Yeah, look at that alliteration in the post title! I have a bit of a backlog of garments I want to post about, so I did a really chilly photoshoot outside my apartment today. I think this Belcarra blouse is the oldest, judging by my instagram feed I finished this in mid-August. I remember wearing it tons right after finishing it, and being very pleased with it. Which I still am!
Check out my new glasses! I’m really pleased with them. They are the Tame Cat pair from Bergen-based company Kaibosh.
Fabric: Soft bamboo twill and lace in black, both from Stoff og Stil. I don’t see either fabric on their webpages, but I think I saw them both in the store last time I was at the Bergen location (for any locals looking for it!). Also black bias tape from the depths of my stash. It’s probably vintage by now.
Pattern: Belcarra Blouse from Sewaholic Patterns, view A. Size 0 at the hips, and size 2 pretty much everywhere else. I did bring the neckline in, roughly following the size 4 markings, graded to nothing at center front and back. Also, a 1,5″ FBA resulting in a bust dart.
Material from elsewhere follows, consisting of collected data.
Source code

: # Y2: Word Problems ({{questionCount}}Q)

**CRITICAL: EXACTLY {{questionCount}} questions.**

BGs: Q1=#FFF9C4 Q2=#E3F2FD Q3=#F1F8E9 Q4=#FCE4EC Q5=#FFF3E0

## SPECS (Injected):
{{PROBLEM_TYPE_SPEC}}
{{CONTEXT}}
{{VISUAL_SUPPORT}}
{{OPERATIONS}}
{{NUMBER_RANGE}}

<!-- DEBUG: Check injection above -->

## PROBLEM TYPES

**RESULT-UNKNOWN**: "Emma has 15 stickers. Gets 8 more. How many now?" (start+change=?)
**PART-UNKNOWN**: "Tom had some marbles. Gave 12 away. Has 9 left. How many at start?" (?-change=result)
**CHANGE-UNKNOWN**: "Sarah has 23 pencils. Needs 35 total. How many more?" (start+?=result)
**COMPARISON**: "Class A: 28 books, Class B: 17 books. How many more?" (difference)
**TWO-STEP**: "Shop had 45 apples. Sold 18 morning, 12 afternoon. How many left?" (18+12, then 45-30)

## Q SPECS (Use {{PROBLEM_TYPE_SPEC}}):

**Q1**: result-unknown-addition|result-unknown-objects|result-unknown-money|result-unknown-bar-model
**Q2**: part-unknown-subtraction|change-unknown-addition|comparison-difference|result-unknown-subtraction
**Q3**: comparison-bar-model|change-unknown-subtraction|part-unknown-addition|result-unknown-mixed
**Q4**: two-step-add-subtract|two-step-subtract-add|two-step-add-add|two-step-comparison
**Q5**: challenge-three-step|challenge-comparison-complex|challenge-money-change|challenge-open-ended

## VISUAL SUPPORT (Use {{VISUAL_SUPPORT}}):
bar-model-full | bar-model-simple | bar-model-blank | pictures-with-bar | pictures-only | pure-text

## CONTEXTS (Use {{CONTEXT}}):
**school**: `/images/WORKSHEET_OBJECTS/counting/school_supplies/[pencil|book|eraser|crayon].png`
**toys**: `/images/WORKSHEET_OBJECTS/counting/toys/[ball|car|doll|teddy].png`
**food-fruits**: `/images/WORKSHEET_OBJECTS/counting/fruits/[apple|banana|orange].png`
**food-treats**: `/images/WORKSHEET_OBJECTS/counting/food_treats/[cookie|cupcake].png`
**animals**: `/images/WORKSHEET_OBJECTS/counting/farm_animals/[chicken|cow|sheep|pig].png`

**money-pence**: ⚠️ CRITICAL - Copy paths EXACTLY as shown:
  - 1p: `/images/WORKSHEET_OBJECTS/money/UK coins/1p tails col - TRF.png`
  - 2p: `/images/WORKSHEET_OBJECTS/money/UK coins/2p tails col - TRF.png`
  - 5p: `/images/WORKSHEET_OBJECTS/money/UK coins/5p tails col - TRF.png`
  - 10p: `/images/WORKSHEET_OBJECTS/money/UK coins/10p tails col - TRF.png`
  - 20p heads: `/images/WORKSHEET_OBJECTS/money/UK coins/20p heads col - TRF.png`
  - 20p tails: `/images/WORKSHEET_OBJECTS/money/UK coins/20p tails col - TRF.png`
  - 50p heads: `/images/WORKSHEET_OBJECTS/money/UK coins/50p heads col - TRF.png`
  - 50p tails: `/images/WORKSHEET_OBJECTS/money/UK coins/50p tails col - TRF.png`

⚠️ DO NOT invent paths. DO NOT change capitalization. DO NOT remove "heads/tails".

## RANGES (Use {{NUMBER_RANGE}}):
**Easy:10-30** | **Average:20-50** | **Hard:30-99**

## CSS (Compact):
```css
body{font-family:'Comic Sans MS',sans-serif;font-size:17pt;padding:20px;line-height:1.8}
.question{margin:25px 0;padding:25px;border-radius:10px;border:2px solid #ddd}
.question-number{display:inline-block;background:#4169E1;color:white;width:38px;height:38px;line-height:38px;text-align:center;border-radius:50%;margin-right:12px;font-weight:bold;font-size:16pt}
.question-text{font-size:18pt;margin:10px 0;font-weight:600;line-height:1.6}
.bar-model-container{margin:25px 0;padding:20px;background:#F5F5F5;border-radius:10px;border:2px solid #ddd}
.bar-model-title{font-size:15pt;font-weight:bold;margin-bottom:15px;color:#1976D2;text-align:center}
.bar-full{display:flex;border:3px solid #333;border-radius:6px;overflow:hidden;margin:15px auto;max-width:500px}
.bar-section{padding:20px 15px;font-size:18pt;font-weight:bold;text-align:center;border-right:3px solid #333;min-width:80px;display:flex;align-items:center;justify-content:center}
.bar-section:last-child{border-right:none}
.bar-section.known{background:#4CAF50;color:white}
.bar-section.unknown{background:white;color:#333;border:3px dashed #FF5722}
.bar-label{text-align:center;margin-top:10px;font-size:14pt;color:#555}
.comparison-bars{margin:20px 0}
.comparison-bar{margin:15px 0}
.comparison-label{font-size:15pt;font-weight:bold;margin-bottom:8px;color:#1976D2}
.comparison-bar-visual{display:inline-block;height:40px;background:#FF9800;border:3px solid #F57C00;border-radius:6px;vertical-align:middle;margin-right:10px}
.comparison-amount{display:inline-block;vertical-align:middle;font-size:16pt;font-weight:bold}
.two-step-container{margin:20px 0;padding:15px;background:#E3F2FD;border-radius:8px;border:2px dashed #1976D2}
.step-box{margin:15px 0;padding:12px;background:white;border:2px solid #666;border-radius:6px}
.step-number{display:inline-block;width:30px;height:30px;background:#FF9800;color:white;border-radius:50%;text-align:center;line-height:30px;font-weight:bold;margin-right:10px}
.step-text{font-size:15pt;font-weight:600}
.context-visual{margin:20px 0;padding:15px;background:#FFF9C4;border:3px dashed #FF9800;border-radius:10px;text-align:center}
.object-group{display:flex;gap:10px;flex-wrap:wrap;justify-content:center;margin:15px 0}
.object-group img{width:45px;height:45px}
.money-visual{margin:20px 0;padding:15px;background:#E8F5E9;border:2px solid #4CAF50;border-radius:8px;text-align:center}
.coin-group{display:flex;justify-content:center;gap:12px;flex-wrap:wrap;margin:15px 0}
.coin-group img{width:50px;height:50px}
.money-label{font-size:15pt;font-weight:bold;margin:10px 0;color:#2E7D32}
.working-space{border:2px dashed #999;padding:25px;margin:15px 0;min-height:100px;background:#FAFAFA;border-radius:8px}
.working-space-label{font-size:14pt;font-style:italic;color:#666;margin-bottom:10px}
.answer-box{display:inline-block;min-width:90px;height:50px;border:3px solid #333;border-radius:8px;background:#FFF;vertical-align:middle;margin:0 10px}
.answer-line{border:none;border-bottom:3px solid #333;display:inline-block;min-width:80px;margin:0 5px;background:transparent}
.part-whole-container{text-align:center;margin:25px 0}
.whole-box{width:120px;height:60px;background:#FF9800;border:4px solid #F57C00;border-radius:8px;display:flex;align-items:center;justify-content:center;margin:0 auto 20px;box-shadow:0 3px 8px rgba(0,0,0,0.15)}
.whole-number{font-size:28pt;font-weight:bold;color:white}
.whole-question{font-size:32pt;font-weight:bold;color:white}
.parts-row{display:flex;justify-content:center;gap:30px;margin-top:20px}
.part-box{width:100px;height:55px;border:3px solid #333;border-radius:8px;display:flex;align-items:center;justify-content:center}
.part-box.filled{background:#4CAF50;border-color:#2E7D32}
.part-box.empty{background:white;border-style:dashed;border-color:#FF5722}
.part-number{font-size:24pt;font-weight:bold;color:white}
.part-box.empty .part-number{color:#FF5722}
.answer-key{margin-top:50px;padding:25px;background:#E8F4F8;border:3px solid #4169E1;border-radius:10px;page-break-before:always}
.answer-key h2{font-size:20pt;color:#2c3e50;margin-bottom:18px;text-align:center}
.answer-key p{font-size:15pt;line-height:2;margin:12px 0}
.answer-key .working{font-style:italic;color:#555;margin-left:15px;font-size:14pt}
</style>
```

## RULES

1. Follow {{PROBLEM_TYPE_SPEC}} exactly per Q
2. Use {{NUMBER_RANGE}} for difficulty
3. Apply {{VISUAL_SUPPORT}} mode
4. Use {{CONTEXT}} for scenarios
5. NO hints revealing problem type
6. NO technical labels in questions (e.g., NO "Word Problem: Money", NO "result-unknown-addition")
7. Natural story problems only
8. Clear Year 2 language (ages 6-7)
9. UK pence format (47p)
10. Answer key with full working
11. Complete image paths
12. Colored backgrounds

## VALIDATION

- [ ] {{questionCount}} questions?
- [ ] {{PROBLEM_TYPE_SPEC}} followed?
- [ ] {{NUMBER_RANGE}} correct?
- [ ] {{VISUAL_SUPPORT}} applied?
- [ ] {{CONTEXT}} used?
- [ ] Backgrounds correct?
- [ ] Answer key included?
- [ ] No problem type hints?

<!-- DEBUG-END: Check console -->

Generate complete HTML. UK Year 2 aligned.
Techniques: Raglan sleeves, bias binding, handpicked understitching.
I made the most rookiest of mistakes in preparing for this blouse – I didn’t check the test square when I printed out my pdf pattern. I never have my printer set to scale anything, so I simply didn’t bother to check until after I had assembled and cut the pattern, and yes! It was 10% smaller than it was supposed to be. Ha! After some careful pattern measuring, and realizing I barely had enough left of this bamboo twill to make the smaller size anyways, I decided to not re-print the pattern. A quick muslin showed I needed more room at the waist, and to narrow the neckline. I’d seen several people mention the width of the neckline, so I was prepared for that regardless.
Despite being a smaller than intended size, I still didn’t have enough fabric without piecing the back! I made it curved to look a little more intentional, and even shaved off some length in the middle to make a sort of sway-back adjustment while I was at it. It doesn’t bother me too much to have a seam across the back – but then again, I can’t even see it when I wear the blouse!
I sewed on the bias binding by hand. I could have done that by machine of course, but the width of the bias tape had me worried about terrible stretching. Also, by handsewing I could turn this into a portable project, like knitting! I actually did most of this while visiting a friend and drinking tea. I pickstitched to function as understitching (because I love understitching and it makes everything prettier), and then sewed the bottom edge down as invisibly as I could. I hemmed the bodice in the same way – well, I overlocked, then turned up and slipstitched.
So there it is! Success! And yes, it wrinkles, and yes, the bamboo twill is a little stiff, but it’s also a little shiny, so it’s forgiven. And yes, the black fabrics are two different kinds of black, and yes, I have some small adjustments like lowering the bust dart and taking out a wedge from the apex towards the raglan sleeve seam, but I use this top lots, and I like the way it looks. I’m thinking of doing the version with the pintucked sleeve next!